The NOT operation changes all the 0s to 1s and all 1s to 0s; e.g., NOT(00110) is 11001 and NOT(10100) is 01011.
+----+----+----+----+----+
| 1 | 2 | 3 | 4 | 5 |
+----+----+----+----+----+
| 2 | | | | |
+----+----+----+----+----+
| 3 | | | | |
+----+----+----+----+----+
| 4 | | | | |
+----+----+----+----+----+
| 5 | | | | |
+----+----+----+----+----+
A C R O S S
1. D2 x 2 + 1
2. An oblong number.
3. D3 - A1
4. A3 + D5
5. D1 - A3
D O W N
1. NOT A2
2. NOT A1
3. A2 x 2
4. A5 - A2
5. A3 + D1
grid=repmat('x',5);
for n=[0 2 6 12] % will be doubled for d3 so no larger than 15
a2=format5(n);
grid(2,:)=a2;
d1=a2=='0';
d1=char(double(d1)+48);
if d1(2)==a2(1)
grid(:,1)=d1;
d3=[a2(2:5),'0'];
if d3(2)==a2(3)
grid(:,3)=d3;
for d2n=0:15
d2=format5(d2n);
if d2(2)==a2(2)
a1=[d2(2:5),'1'];
if isequal(a1(1:3),[d1(1),d2(1),d3(1)])
grid(1,:)=a1;
grid(:,2)=d2;
a3=format5(bin2dec(d3)-bin2dec(a1));
a5=format5(bin2dec(d1)-bin2dec(a3));
if isequal(a3(1:3),[d1(3),d2(3),d3(3)]) ...

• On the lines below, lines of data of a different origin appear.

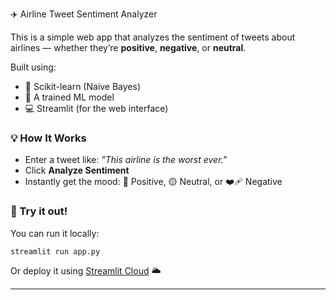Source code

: ✈️ Airline Tweet Sentiment Analyzer

This is a simple web app that analyzes the sentiment of tweets about airlines — whether they’re **positive**, **negative**, or **neutral**.

Built using:

* 🧠 Scikit-learn (Naive Bayes)
* 💾 A trained ML model
* 💻 Streamlit (for the web interface)

### 💡 How It Works

* Enter a tweet like:
  *"This airline is the worst ever."*
* Click **Analyze Sentiment**
* Instantly get the mood: 💚 Positive, 🟡 Neutral, or ❤️‍🩹 Negative

### 🚀 Try it out!

You can run it locally:

```bash
streamlit run app.py
```

Or deploy it using [Streamlit Cloud](https://streamlit.io/cloud) 🌥️

---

&& isequal(a5(1:3),[d1(5),d2(5),d3(5)])
grid(3,:)=a3;
grid(5,:)=a5
end
end
end
end
end
end
end
function f5=format5(x)
f5=num2str(str2num(dec2bin(x)),'%05d');
end
leaves off at the incompletely solved
'10101'
'01100'
'00011'
'110xx'
'10000'
Now A4 = A3 + D5 = 2 * A3 + D1
binary: 110 + 10011 = 11001
10101
01100
00011
11001
10000
Is D4 = A5 - A2 = 10000 - 01100?
... or in decimal 4 = 16 - 12?
Yes.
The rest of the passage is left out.